PROBLEM: The answer is one number. Say how many lines in the entries below include the word "list".

[Stored data]
* * * *
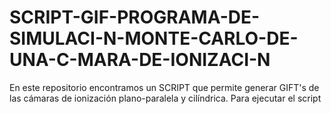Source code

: # SCRIPT-GIF-PROGRAMA-DE-SIMULACI-N-MONTE-CARLO-DE-UNA-C-MARA-DE-IONIZACI-N
En este repositorio encontramos un SCRIPT que permite generar GIFT's de las cámaras de ionización plano-paralela y cilíndrica. Para ejecutar el script  
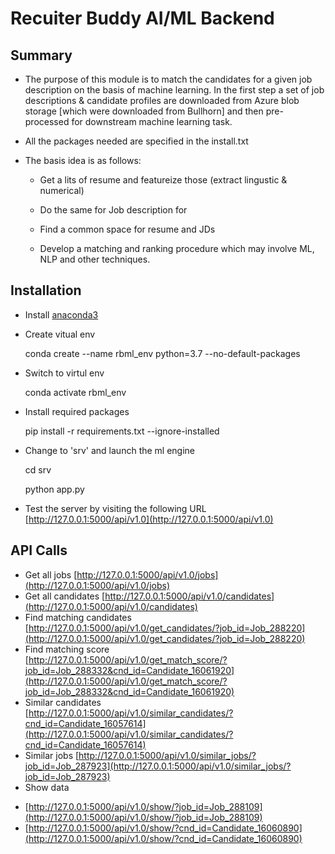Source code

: # Recuiter Buddy AI/ML Backend 


## Summary 
 
  - The purpose of this module is to match the candidates for a given job description on the basis of machine learning.
  In the first step a set of job descriptions & candidate profiles are downloaded from Azure blob storage [which were 
  downloaded from Bullhorn] and then pre-processed for downstream machine learning task.

  - All the packages needed are specified in the install.txt 

  - The basis idea is as follows:
    
    * Get a lits of resume and featureize those (extract lingustic & numerical)

    * Do the same for Job description for 

    * Find a common space for resume and JDs

    * Develop a matching and ranking procedure which may involve ML, NLP and other techniques.

  
## Installation  

   - Install [anaconda3](https://www.anaconda.com/products/individual) 

   - Create vitual env 

      conda create --name rbml_env  python=3.7 --no-default-packages 

   - Switch to virtul env

       conda activate rbml_env

   -  Install required packages 
 
       pip install -r requirements.txt  --ignore-installed

   - Change to 'srv' and launch the ml engine 

      cd srv

      python app.py 

   - Test the server by visiting the following URL  
   [http://127.0.0.1:5000/api/v1.0](http://127.0.0.1:5000/api/v1.0)

## API Calls
   - Get all jobs 
   [http://127.0.0.1:5000/api/v1.0/jobs](http://127.0.0.1:5000/api/v1.0/jobs)
   - Get all candidates 
   [http://127.0.0.1:5000/api/v1.0/candidates](http://127.0.0.1:5000/api/v1.0/candidates)
   - Find matching candidates 
   [http://127.0.0.1:5000/api/v1.0/get_candidates/?job_id=Job_288220](http://127.0.0.1:5000/api/v1.0/get_candidates/?job_id=Job_288220)
   - Find matching score  
   [http://127.0.0.1:5000/api/v1.0/get_match_score/?job_id=Job_288332&cnd_id=Candidate_16061920](http://127.0.0.1:5000/api/v1.0/get_match_score/?job_id=Job_288332&cnd_id=Candidate_16061920)
   - Similar candidates  
   [http://127.0.0.1:5000/api/v1.0/similar_candidates/?cnd_id=Candidate_16057614](http://127.0.0.1:5000/api/v1.0/similar_candidates/?cnd_id=Candidate_16057614)
   - Similar jobs 
   [http://127.0.0.1:5000/api/v1.0/similar_jobs/?job_id=Job_287923](http://127.0.0.1:5000/api/v1.0/similar_jobs/?job_id=Job_287923) 
   - Show data    
   * [http://127.0.0.1:5000/api/v1.0/show/?job_id=Job_288109](http://127.0.0.1:5000/api/v1.0/show/?job_id=Job_288109)
   * [http://127.0.0.1:5000/api/v1.0/show/?cnd_id=Candidate_16060890](http://127.0.0.1:5000/api/v1.0/show/?cnd_id=Candidate_16060890)





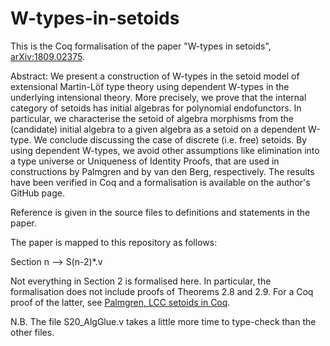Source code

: # W-types-in-setoids
This is the Coq formalisation of the paper "W-types in setoids",
[arXiv:1809.02375](https://arxiv.org/abs/1809.02375).

Abstract:
We present a construction of W-types in the setoid model of extensional Martin-Löf type theory using dependent W-types in the underlying intensional theory. More precisely, we prove that the internal category of setoids has initial algebras for polynomial endofunctors. In particular, we characterise the setoid of algebra morphisms from the (candidate) initial algebra to a given algebra as a setoid on a dependent W-type. We conclude discussing the case of discrete (i.e. free) setoids. By using dependent W-types, we avoid other assumptions like elimination into a type universe or Uniqueness of Identity Proofs, that are used in constructions by Palmgren and by van den Berg, respectively. The results have been verified in Coq and a formalisation is available on the author's GitHub page.

Reference is given in the source files to definitions and statements in the paper.

The paper is mapped to this repository as follows:

Section n --> S(n-2)*.v

Not everything in Section 2 is formalised here.
In particular, the formalisation does not include proofs of Theorems 2.8 and 2.9.
For a Coq proof of the latter, see
[Palmgren, LCC setoids in Coq](https://github.com/erikhpalmgren/LCC_setoids_in_Coq).

N.B. The file S20_AlgGlue.v takes a little more time to type-check than the other files.
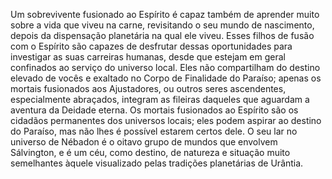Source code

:﻿Um sobrevivente fusionado ao Espírito é capaz também de aprender muito sobre a vida que viveu na carne, revisitando o seu mundo de nascimento, depois da dispensação planetária na qual ele viveu. Esses filhos de fusão com o Espírito são capazes de desfrutar dessas oportunidades para investigar as suas carreiras humanas, desde que estejam em geral confinados ao serviço do universo local. Eles não compartilham do destino elevado de vocês e exaltado no Corpo de Finalidade do Paraíso; apenas os mortais fusionados aos Ajustadores, ou outros seres ascendentes, especialmente abraçados, integram as fileiras daqueles que aguardam a aventura da Deidade eterna. Os mortais fusionados ao Espírito são os cidadãos permanentes dos universos locais; eles podem aspirar ao destino do Paraíso, mas não lhes é possível estarem certos dele. O seu lar no universo de Nébadon é o oitavo grupo de mundos que envolvem Sálvington, e é um céu, como destino, de natureza e situação muito semelhantes àquele visualizado pelas tradições planetárias de Urântia.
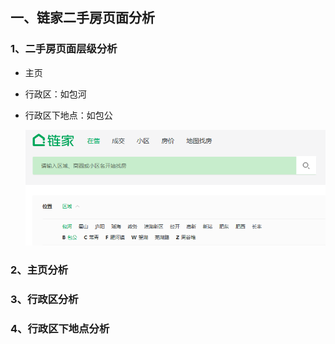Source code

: ## 一、链家二手房页面分析

### 1、二手房页面层级分析

- 主页

- 行政区：如包河

- 行政区下地点：如包公

  ![images](./images/1.png)

### 2、主页分析

### 3、行政区分析

### 4、行政区下地点分析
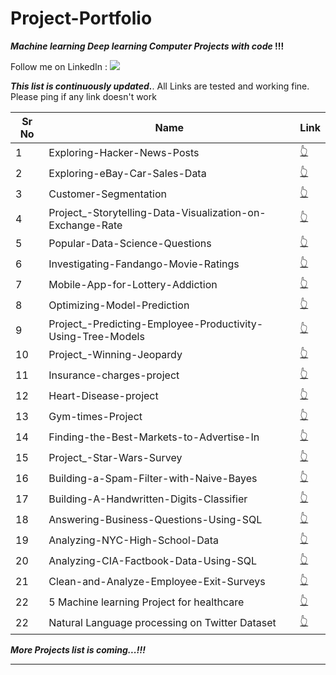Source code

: # Project-Portfolio


***Machine learning Deep learning Computer  Projects with code* !!!**

Follow me on LinkedIn : [![](https://img.shields.io/badge/LinkedIn-0077B5?style=for-the-badge&logo=linkedin&logoColor=white)](https://www.linkedin.com/in/ndongayami-muteweri-632a70b0/)

***This list is continuously updated.***. All Links are tested and working fine. Please ping if any link doesn't work

| Sr No | Name                                                         | Link                                                         |
| ----- | ------------------------------------------------------------ | ------------------------------------------------------------ |
| 1     | Exploring-Hacker-News-Posts                                  | [👆](https://github.com/Ndo71292/Exploring-Hacker-News-Posts) |
| 2     | Exploring-eBay-Car-Sales-Data                                | [👆](https://github.com/Ndo71292/Exploring-eBay-Car-Sales-Data) |
| 3     | Customer-Segmentation                                        | [👆](https://github.com/Ndo71292/Customer-Segmentation)        |
| 4     | Project_-Storytelling-Data-Visualization-on-Exchange-Rate    | [👆](https://github.com/Ndo71292/Project_-Storytelling-Data-Visualization-on-Exchange-Rates) |
| 5     | Popular-Data-Science-Questions                               | [👆](https://github.com/Ndo71292/Popular-Data-Science-Questions) |
| 6     | Investigating-Fandango-Movie-Ratings                         | [👆](https://github.com/Ndo71292/Investigating-Fandango-Movie-Ratings) |
| 7     | Mobile-App-for-Lottery-Addiction                             | [👆](https://github.com/Ndo71292/Mobile-App-for-Lottery-Addiction) |
| 8     | Optimizing-Model-Prediction                                  | [👆](https://github.com/Ndo71292/Optimizing-Model-Prediction) |
| 9     | Project_-Predicting-Employee-Productivity-Using-Tree-Models  | [👆](https://github.com/Ndo71292/Project_-Predicting-Employee-Productivity-Using-Tree-Models) |
| 10    | Project_-Winning-Jeopardy                                    | [👆](https://github.com/Ndo71292/Project_-Winning-Jeopardy) |
| 11    | Insurance-charges-project                                    | [👆](https://github.com/Ndo71292/Insurance-charges-project) |
| 12    | Heart-Disease-project                                        | [👆](https://github.com/Ndo71292/Heart-Disease-project) |
| 13    | Gym-times-Project                                            | [👆](https://github.com/Ndo71292/Gym-times-Project) |
| 14    | Finding-the-Best-Markets-to-Advertise-In                     | [👆](https://github.com/Ndo71292/Finding-the-Best-Markets-to-Advertise-In) |
| 15    | Project_-Star-Wars-Survey                                    | [👆](https://github.com/Ndo71292/Project_-Star-Wars-Survey) |
| 16    | Building-a-Spam-Filter-with-Naive-Bayes                      | [👆](https://github.com/Ndo71292/Building-a-Spam-Filter-with-Naive-Bayes) |
| 17    | Building-A-Handwritten-Digits-Classifier                     | [👆](https://github.com/Ndo71292/Building-A-Handwritten-Digits-Classifier) |
| 18    | Answering-Business-Questions-Using-SQL                       | [👆](https://github.com/Ndo71292/Answering-Business-Questions-Using-SQL) |
| 19    | Analyzing-NYC-High-School-Data                               | [👆](https://github.com/Ndo71292/Analyzing-NYC-High-School-Data) |
| 20    | Analyzing-CIA-Factbook-Data-Using-SQL                        | [👆](https://github.com/Ndo71292/Analyzing-CIA-Factbook-Data-Using-SQL) |
| 21    | Clean-and-Analyze-Employee-Exit-Surveys                      | [👆](https://github.com/Ndo71292/Clean-and-Analyze-Employee-Exit-Surveys) |
| 22    | 5 Machine learning Project for healthcare                    | [👆](https://medium.datadriveninvestor.com/5-machine-learning-projects-for-healthcare-bbd0eac57b4a) 
| 22    | Natural Language processing on Twitter Dataset               | [👆](https://github.com/Ndo71292/Natural-Language-Processing-with-Disaster-Tweets) 


***More Projects list is coming...!!!***

---
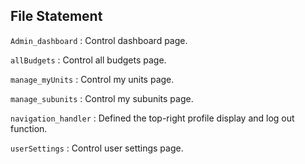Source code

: ## File Statement

`Admin_dashboard` : Control dashboard page.

`allBudgets` : Control all budgets page.

`manage_myUnits` : Control my units page.

`manage_subunits` : Control my subunits page.

`navigation_handler` : Defined the top-right profile display and log out function.

`userSettings` : Control user settings page.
* * * *
EXERCISE RESULT: 2